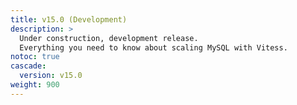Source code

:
 ```yaml
---
title: v15.0 (Development)
description: > 
  Under construction, development release.
  Everything you need to know about scaling MySQL with Vitess.
notoc: true
cascade:
  version: v15.0
weight: 900
---
```


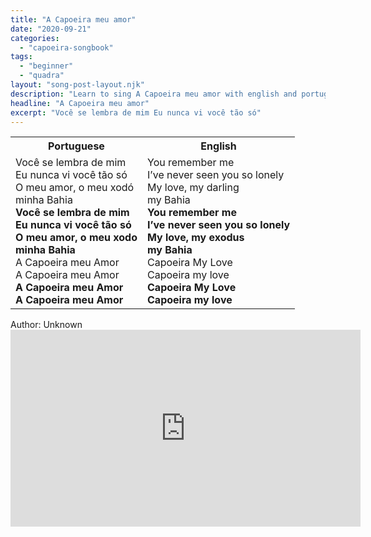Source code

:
 ```yaml
---
title: "A Capoeira meu amor"
date: "2020-09-21"
categories:
  - "capoeira-songbook"
tags:
  - "beginner"
  - "quadra"
layout: "song-post-layout.njk"
description: "Learn to sing A Capoeira meu amor with english and portuguese translations along with a video to help you learn."
headline: "A Capoeira meu amor"
excerpt: "Você se lembra de mim Eu nunca vi você tão só"
---
```


<table class="capoeira-table">
    <tr class="header-row">
        <th>Portuguese</th>
        <th>English</th>
    </tr>
    <tr>
        <td>Você se lembra de mim<br>Eu nunca vi você tão só<br>O meu amor, o meu xodó<br>minha Bahia<br><strong>Você se lembra de mim<br>Eu nunca vi você tão só<br>O meu amor, o meu xodo<br>minha Bahia</strong><br>A Capoeira meu Amor<br>A Capoeira meu Amor<br><strong>A Capoeira meu Amor<br>A Capoeira meu Amor</strong></td>
        <td>You remember me<br>I’ve never seen you so lonely<br>My love, my darling<br>my Bahia<br><strong>You remember me<br>I’ve never seen you so lonely<br>My love, my exodus<br>my Bahia</strong><br>Capoeira My Love<br>Capoeira my love<br><strong>Capoeira My Love<br>Capoeira my love</strong></td>
    </tr>
</table>

<figcaption>
Author: Unknown
</figcaption>

<iframe width="560" height="315" src="https://www.youtube.com/embed/cfr_-bybKTw" title="YouTube video player" frameborder="0" allow="accelerometer; autoplay; clipboard-write; encrypted-media; gyroscope; picture-in-picture" allowfullscreen></iframe>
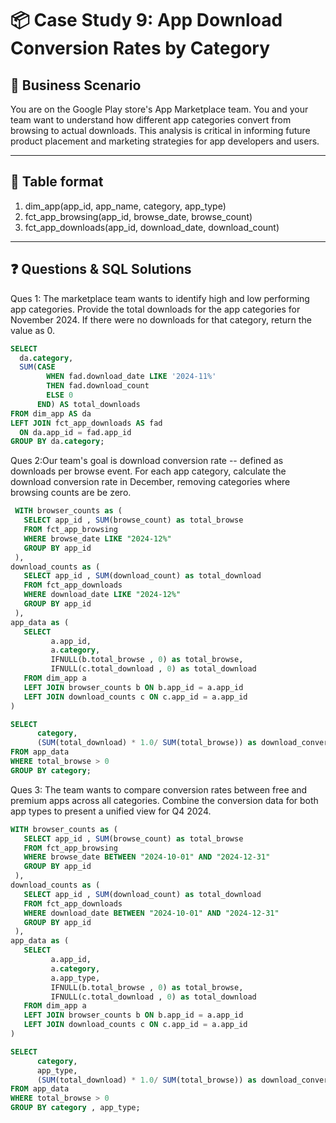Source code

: # 📦 Case Study 9: App Download Conversion Rates by Category

## 🧠 Business Scenario

You are on the Google Play store's App Marketplace team. You and your team want to understand how different app categories convert from browsing to actual downloads. This analysis is critical in informing future product placement and marketing strategies for app developers and users.

---

## 🧾 Table format 

1. dim_app(app_id, app_name, category, app_type)
2. fct_app_browsing(app_id, browse_date, browse_count)
3. fct_app_downloads(app_id, download_date, download_count)

---

## ❓ Questions & SQL Solutions

Ques 1: The marketplace team wants to identify high and low performing app categories. Provide the total downloads for the app categories for November 2024. If there were no downloads for that category, return the value as 0.

```sql
SELECT 
  da.category, 
  SUM(CASE 
        WHEN fad.download_date LIKE '2024-11%' 
        THEN fad.download_count 
        ELSE 0 
      END) AS total_downloads
FROM dim_app AS da
LEFT JOIN fct_app_downloads AS fad
  ON da.app_id = fad.app_id
GROUP BY da.category;


```
Ques 2:Our team's goal is download conversion rate -- defined as downloads per browse event. For each app category, calculate the download conversion rate in December, removing categories where browsing counts are be zero.

```sql
 WITH browser_counts as (
   SELECT app_id , SUM(browse_count) as total_browse
   FROM fct_app_browsing
   WHERE browse_date LIKE "2024-12%"
   GROUP BY app_id
 ),
download_counts as (
   SELECT app_id , SUM(download_count) as total_download
   FROM fct_app_downloads
   WHERE download_date LIKE "2024-12%"
   GROUP BY app_id
 ),
app_data as (
   SELECT 
         a.app_id,
         a.category,
         IFNULL(b.total_browse , 0) as total_browse,
         IFNULL(c.total_download , 0) as total_download
   FROM dim_app a
   LEFT JOIN browser_counts b ON b.app_id = a.app_id
   LEFT JOIN download_counts c ON c.app_id = a.app_id
)

SELECT 
      category,
      (SUM(total_download) * 1.0/ SUM(total_browse)) as download_conversion_rate
FROM app_data
WHERE total_browse > 0
GROUP BY category;

```

Ques 3: The team wants to compare conversion rates between free and premium apps across all categories. Combine the conversion data for both app types to present a unified view for Q4 2024.

```sql
WITH browser_counts as (
   SELECT app_id , SUM(browse_count) as total_browse
   FROM fct_app_browsing
   WHERE browse_date BETWEEN "2024-10-01" AND "2024-12-31"
   GROUP BY app_id
 ),
download_counts as (
   SELECT app_id , SUM(download_count) as total_download
   FROM fct_app_downloads
   WHERE download_date BETWEEN "2024-10-01" AND "2024-12-31"
   GROUP BY app_id
 ),
app_data as (
   SELECT 
         a.app_id,
         a.category,
         a.app_type,
         IFNULL(b.total_browse , 0) as total_browse,
         IFNULL(c.total_download , 0) as total_download
   FROM dim_app a
   LEFT JOIN browser_counts b ON b.app_id = a.app_id
   LEFT JOIN download_counts c ON c.app_id = a.app_id
)

SELECT 
      category,
      app_type,
      (SUM(total_download) * 1.0/ SUM(total_browse)) as download_conversion_rate
FROM app_data
WHERE total_browse > 0
GROUP BY category , app_type;

```

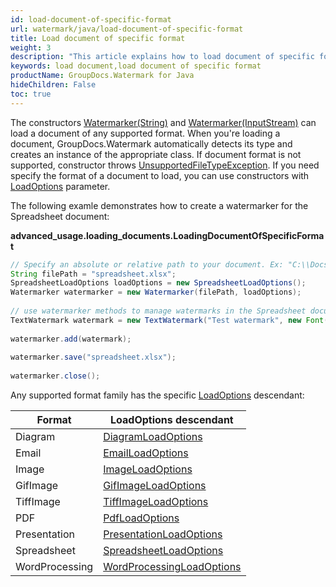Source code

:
 ```yaml
---
id: load-document-of-specific-format
url: watermark/java/load-document-of-specific-format
title: Load document of specific format
weight: 3
description: "This article explains how to load document of specific format."
keywords: load document,load document of specific format
productName: GroupDocs.Watermark for Java
hideChildren: False
toc: true
---
```

The constructors [Watermarker(String)](https://reference.groupdocs.com/watermark/java/com.groupdocs.watermark/Watermarker#Watermarker(java.lang.String)) and [Watermarker(InputStream)](https://reference.groupdocs.com/watermark/java/com.groupdocs.watermark/Watermarker#Watermarker(java.io.InputStream)) can load a document of any supported format. When you're loading a document, GroupDocs.Watermark automatically detects its type and creates an instance of the appropriate class. If document format is not supported, constructor throws [UnsupportedFileTypeException](https://reference.groupdocs.com/watermark/java/com.groupdocs.watermark.exceptions/UnsupportedFileTypeException). If you need specify the format of a document to load, you can use constructors with [LoadOptions](https://reference.groupdocs.com/watermark/java/com.groupdocs.watermark.options/LoadOptions) parameter.

The following examle demonstrates how to create a watermarker for the Spreadsheet document:

**advanced\_usage.loading\_documents.LoadingDocumentOfSpecificFormat**

```java
// Specify an absolute or relative path to your document. Ex: "C:\\Docs\\spreadsheet.xlsx"
String filePath = "spreadsheet.xlsx";                                                                    
SpreadsheetLoadOptions loadOptions = new SpreadsheetLoadOptions();                                                
Watermarker watermarker = new Watermarker(filePath, loadOptions);                                                 
                                                                                                                  
// use watermarker methods to manage watermarks in the Spreadsheet document                                       
TextWatermark watermark = new TextWatermark("Test watermark", new Font("Arial", 12));                             
                                                                                                                  
watermarker.add(watermark);                                                                                       
                                                                                                                  
watermarker.save("spreadsheet.xlsx");                                                                   
                                                                                                                  
watermarker.close();                                                                                            

```

Any supported format family has the specific [LoadOptions](https://reference.groupdocs.com/watermark/java/com.groupdocs.watermark.options/LoadOptions) descendant:

| Format | LoadOptions descendant |
| --- | --- |
| Diagram | [DiagramLoadOptions](https://reference.groupdocs.com/watermark/java/com.groupdocs.watermark.options/DiagramLoadOptions) |
| Email | [EmailLoadOptions](https://reference.groupdocs.com/watermark/java/com.groupdocs.watermark.options/EmailLoadOptions) |
| Image | [ImageLoadOptions](https://reference.groupdocs.com/watermark/java/com.groupdocs.watermark.options/ImageLoadOptions) |
| GifImage | [GifImageLoadOptions](https://reference.groupdocs.com/watermark/java/com.groupdocs.watermark.options/GifImageLoadOptions) |
| TiffImage | [TiffImageLoadOptions](https://reference.groupdocs.com/watermark/java/com.groupdocs.watermark.options/TiffImageLoadOptions) |
| PDF | [PdfLoadOptions](https://reference.groupdocs.com/watermark/java/com.groupdocs.watermark.options/PdfLoadOptions) |
| Presentation | [PresentationLoadOptions](https://reference.groupdocs.com/watermark/java/com.groupdocs.watermark.options/PresentationLoadOptions) |
| Spreadsheet | [SpreadsheetLoadOptions](https://reference.groupdocs.com/watermark/java/com.groupdocs.watermark.options/SpreadsheetLoadOptions) |
| WordProcessing | [WordProcessingLoadOptions](https://reference.groupdocs.com/watermark/java/com.groupdocs.watermark.options/WordProcessingLoadOptions) |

========================================

* The task
From the first line of the entries down to the line with "<td>Você se lembra", print each line exactly; omit any picture.

* Exercise response
Source code

:
 ```yaml
---
title: v15.0 (Development)
description: > 
  Under construction, development release.
  Everything you need to know about scaling MySQL with Vitess.
notoc: true
cascade:
  version: v15.0
weight: 900
---
```


Source code

:
 ```yaml
---
title: "A Capoeira meu amor"
date: "2020-09-21"
categories:
  - "capoeira-songbook"
tags:
  - "beginner"
  - "quadra"
layout: "song-post-layout.njk"
description: "Learn to sing A Capoeira meu amor with english and portuguese translations along with a video to help you learn."
headline: "A Capoeira meu amor"
excerpt: "Você se lembra de mim Eu nunca vi você tão só"
---
```


<table class="capoeira-table">
    <tr class="header-row">
        <th>Portuguese</th>
        <th>English</th>
    </tr>
    <tr>
        <td>Você se lembra de mim<br>Eu nunca vi você tão só<br>O meu amor, o meu xodó<br>minha Bahia<br><strong>Você se lembra de mim<br>Eu nunca vi você tão só<br>O meu amor, o meu xodo<br>minha Bahia</strong><br>A Capoeira meu Amor<br>A Capoeira meu Amor<br><strong>A Capoeira meu Amor<br>A Capoeira meu Amor</strong></td>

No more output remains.